The whole point of absolution is to restore communion. This used to be made clear in the old formula, which included explicit mention of the removal of any excommunications or suspensions under which the penitent may have been laboring, which were in the power of the confessor to lift. It is still true of the new rite, if it is less clear.
Priests restore communion by absolving sin. Absolution repairs our broken friendship with God.
People go into the box hell-bound, and come out heaven-bent. Next to confecting the Eucharist, there is no more awesome power on Earth or in Heaven. I wonder whether that young priest had been taught to despise the power, and to prefer pseudo-spiritual fluff. I’m probably oversensitive to this sort of thing — it’s an occupational hazard after nearly a quarter century in and around the corner penthouse of Clericalism Central — but I can’t shake the feeling that I may have met an exemplar of a hyper-clericalist type: that love the state and despise the powers the state exists to govern.

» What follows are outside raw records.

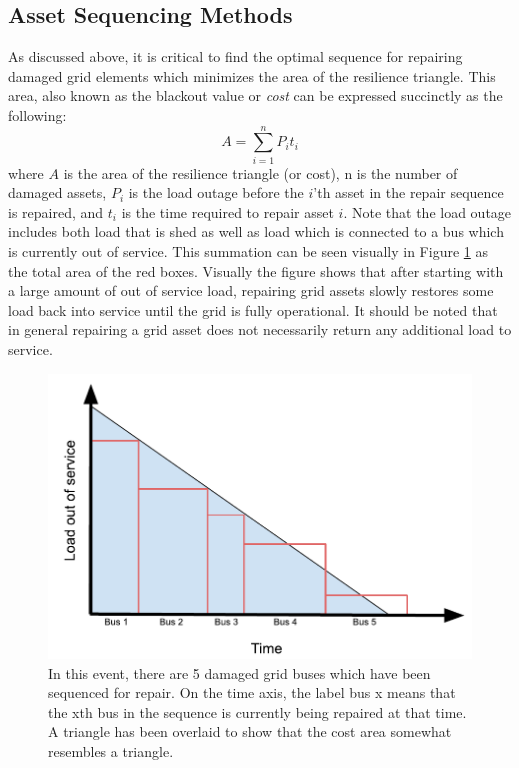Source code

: \documentclass[12pt]{article}
\begin{document}
\subsection{Asset Sequencing Methods}
As discussed above, it is critical to find the optimal sequence for repairing damaged grid elements which minimizes the area of the resilience triangle. This area, also known as the blackout value or \textit{cost} can be expressed succinctly as the following:
\begin{equation} 
    A=\sum_{i=1}^{n}{P_it_i}
    \label{eq:cost}
\end{equation}
where $A$ is the area of the resilience triangle (or cost), n is the number of damaged assets, $P_i$ is the load outage before the $i$’th asset in the repair sequence is repaired, and $t_i$ is the time required to repair asset $i$. Note that the load outage includes both load that is shed as well as load which is connected to a bus which is currently out of service. This summation can be seen visually in Figure \ref{fig:costfigure} as the total area of the red boxes.  Visually the figure shows that after starting with a large amount of out of service load, repairing grid assets slowly restores some load back into service until the grid is fully operational. It should be noted that in general repairing a grid asset does not necessarily return any additional load to service. \par
\begin{figure}[ht]
    \centering %
    \includegraphics[scale = 0.9]{costfigure.pdf}
    \caption[Cost (blackout value) formula visualized]{In this event, there are 5 damaged grid buses which have been sequenced for repair. On the time axis, the label bus x means that the xth bus in the sequence is currently being repaired at that time. A triangle has been overlaid to show that the cost area somewhat resembles a triangle.}
    \label{fig:costfigure}
\end{figure}
\end{document}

The 4th of July barbecue was brilliant, by the way, though not an unqualified success: I grilled a 4-pound pork loin, chicken legs bathed in a soy-ginger-mustard concoction, and sausages from Nursia (St. Benedict’s town). I had to douse the fire, which I’d built too high, and scalded my right hand when I carelessly poured too long. That, too, was a rookie mistake, but I have no excuse. I’ve been cooking over open flame for thirty-five years.